Dataset entries
──────
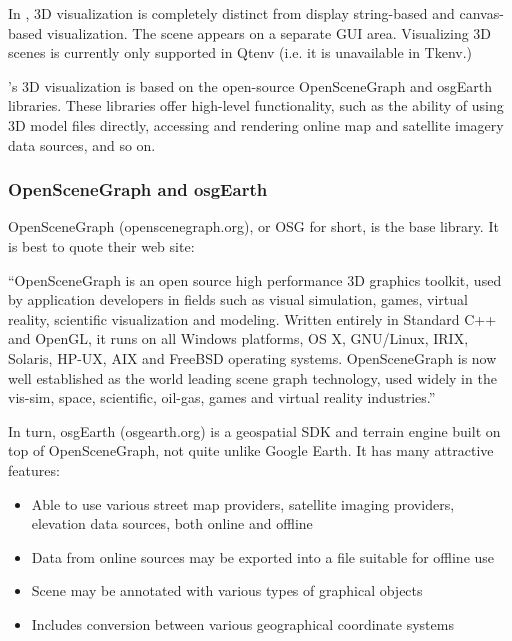 In {\opp}, 3D visualization is completely distinct from display
string-based and canvas-based visualization. The scene appears on a
separate GUI area. Visualizing 3D scenes is currently only supported
in Qtenv (i.e. it is unavailable in Tkenv.)

{\opp}'s 3D visualization is based on the open-source OpenSceneGraph
and osgEarth libraries. These libraries offer high-level functionality,
such as the ability of using 3D model files directly, accessing and
rendering online map and satellite imagery data sources, and so on.

\subsubsection{OpenSceneGraph and osgEarth}
\label{sec:graphics:osg-and-osgearth}

OpenSceneGraph (openscenegraph.org), or OSG for short, is the base library.
It is best to quote their web site:

\begin{displayquote}
``OpenSceneGraph is an open source high performance 3D graphics toolkit,
used by application developers in fields such as visual simulation, games,
virtual reality, scientific visualization and modeling. Written entirely in
Standard C++ and OpenGL, it runs on all Windows platforms, OS X, GNU/Linux,
IRIX, Solaris, HP-UX, AIX and FreeBSD operating systems. OpenSceneGraph is
now well established as the world leading scene graph technology, used
widely in the vis-sim, space, scientific, oil-gas, games and virtual
reality industries.''
\end{displayquote}

In turn, osgEarth (osgearth.org) is a geospatial SDK and terrain engine built on top
of OpenSceneGraph, not quite unlike Google Earth. It has many attractive features:

\begin{itemize}
\item Able to use various street map providers, satellite imaging providers,
      elevation data sources, both online and offline
\item Data from online sources may be exported into a file suitable for offline use
\item Scene may be annotated with various types of graphical objects
\item Includes conversion between various geographical coordinate systems
\end{itemize}

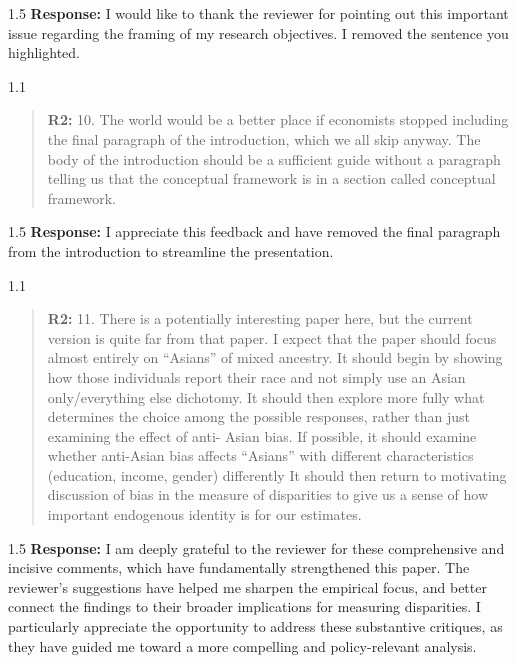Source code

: \documentclass[12pt,english]{article}
\newcommand{\rrquote}{1.1}
\newcommand{\rrxspc}{1.5}
\begin{document}
\begin{refsection}
        \begin{spacing}{\rrxspc}
           \textbf{Response:} I would like to thank the reviewer for pointing out this important issue regarding the framing of my research objectives. I removed the sentence you highlighted.
    \end{spacing}

    \begin{spacing}{\rrquote}
        \begin{quotation}
        \textbf{R2: } 10. The world would be a better place if economists stopped including the final paragraph of the introduction, which we all skip anyway. The body of the introduction should be a sufficient guide without a paragraph telling us that the conceptual framework is in a section called conceptual framework.
        \end{quotation}
        \end{spacing}
        
        \begin{spacing}{\rrxspc}
           \textbf{Response:} I appreciate this feedback and have removed the final paragraph from the introduction to streamline the presentation.
    \end{spacing}

    \begin{spacing}{\rrquote}
        \begin{quotation}
        \textbf{R2: } 11. There is a potentially interesting paper here, but the current version is quite far from that paper. I expect that the paper should focus almost entirely on “Asians” of mixed ancestry. It should begin by showing how those individuals report their race and not simply use an Asian only/everything else dichotomy. It should then explore more fully what determines the choice among the possible responses, rather than just examining the effect of anti- Asian bias. If possible, it should examine whether anti-Asian bias affects “Asians” with different characteristics (education, income, gender) differently It should then return to motivating discussion of bias in the measure of disparities to give us a sense of how important endogenous identity is for our estimates.
        \end{quotation}
        \end{spacing}
        
        \begin{spacing}{\rrxspc}
        \textbf{Response:} I am deeply grateful to the reviewer for these comprehensive and incisive comments, which have fundamentally strengthened this paper. The reviewer's suggestions have helped me sharpen the empirical focus, and better connect the findings to their broader implications for measuring disparities. I particularly appreciate the opportunity to address these substantive critiques, as they have guided me toward a more compelling and policy-relevant analysis.
        

\end{spacing}
\end{refsection}
\end{document}
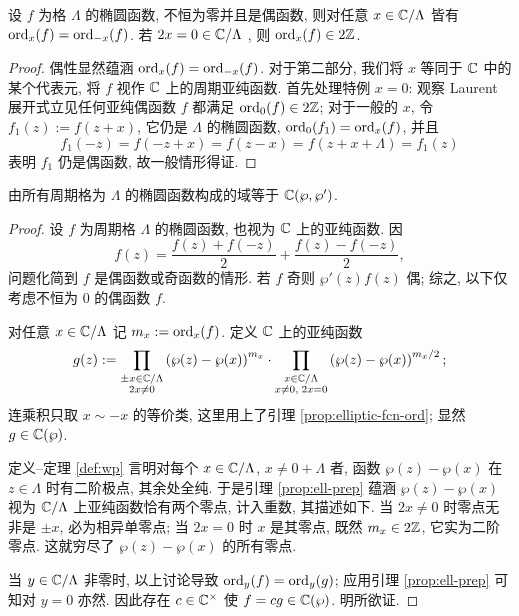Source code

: \begin{lemma}\label{prop:elliptic-fcn-ord}
	设 $f$ 为格 $\Lambda$ 的椭圆函数, 不恒为零并且是偶函数, 则对任意 $x \in \mathbb{C}/\Lambda$ 皆有 $\operatorname*{ord}_x(f) = \operatorname*{ord}_{-x}(f)$. 若 $2x = 0 \in \mathbb{C}/\Lambda$ , 则 $\operatorname*{ord}_x(f) \in 2\mathbb{Z}$.
\end{lemma}
\begin{proof}
	偶性显然蕴涵 $\operatorname*{ord}_x(f) = \operatorname*{ord}_{-x}(f)$. 对于第二部分, 我们将 $x$ 等同于 $\mathbb{C}$ 中的某个代表元, 将 $f$ 视作 $\mathbb{C}$ 上的周期亚纯函数. 首先处理特例 $x=0$: 观察 Laurent 展开式立见任何亚纯偶函数 $f$ 都满足 $\operatorname*{ord}_0(f) \in 2\mathbb{Z}$; 对于一般的 $x$, 令 $f_1(z) := f(z + x)$, 它仍是 $\Lambda$ 的椭圆函数, $\operatorname*{ord}_0(f_1) = \operatorname*{ord}_x(f)$, 并且
	\[ f_1(-z) = f(-z + x) = f(z - x) = f(z + x + \Lambda) = f_1(z) \]
	表明 $f_1$ 仍是偶函数, 故一般情形得证.
\end{proof}

\begin{theorem}\label{prop:wp-field}
	由所有周期格为 $\Lambda$ 的椭圆函数构成的域等于 $\mathbb{C}(\wp, \wp')$.
\end{theorem}
\begin{proof}
	设 $f$ 为周期格 $\Lambda$ 的椭圆函数, 也视为 $\mathbb{C}$ 上的亚纯函数. 因
	\[ f(z) = \dfrac{f(z) + f(-z)}{2} + \dfrac{f(z) - f(-z)}{2}, \]
	问题化简到 $f$ 是偶函数或奇函数的情形. 若 $f$ 奇则 $\wp'(z)f(z)$ 偶; 综之, 以下仅考虑不恒为 $0$ 的偶函数 $f$.
	
	对任意 $x \in \mathbb{C}/\Lambda$ 记 $m_x := \operatorname*{ord}_x(f)$. 定义 $\mathbb{C}$ 上的亚纯函数
	\[ g(z) := \prod_{\substack{\pm x \in \mathbb{C}/\Lambda \\ 2x \neq 0}} \left( \wp(z) - \wp(x) \right)^{m_x} \cdot \prod_{\substack{x \in \mathbb{C}/\Lambda \\ x \neq 0, \; 2x=0}} \left( \wp(z) - \wp(x) \right)^{m_x/2}; \]
	连乘积只取 $x \sim -x$ 的等价类, 这里用上了引理 \ref{prop:elliptic-fcn-ord}; 显然 $g \in \mathbb{C}(\wp)$.
	
	定义--定理 \ref{def:wp} 言明对每个 $x \in \mathbb{C}/\Lambda$, $x \neq 0 + \Lambda$ 者, 函数 $\wp(z) - \wp(x)$ 在 $z \in \Lambda$ 时有二阶极点, 其余处全纯. 于是引理 \ref{prop:ell-prep} 蕴涵 $\wp(z) - \wp(x)$ 视为 $\mathbb{C}/\Lambda$ 上亚纯函数恰有两个零点, 计入重数, 其描述如下. 当 $2x \neq 0$ 时零点无非是 $\pm x$, 必为相异单零点; 当 $2x = 0$ 时 $x$ 是其零点, 既然 $m_x \in 2\mathbb{Z}$, 它实为二阶零点. 这就穷尽了 $\wp(z) - \wp(x)$ 的所有零点.

	当 $y \in \mathbb{C}/\Lambda$ 非零时, 以上讨论导致 $\operatorname*{ord}_y(f) = \operatorname*{ord}_y(g)$; 应用引理 \ref{prop:ell-prep} 可知对 $y=0$ 亦然. 因此存在 $c \in \mathbb{C}^\times$ 使 $f = cg \in \mathbb{C}(\wp)$. 明所欲证.
\end{proof}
──────
Your instructions: If a line above holds the string "scientific", copy it out.

Solution below:
virtual reality, scientific visualization and modeling. Written entirely in
widely in the vis-sim, space, scientific, oil-gas, games and virtual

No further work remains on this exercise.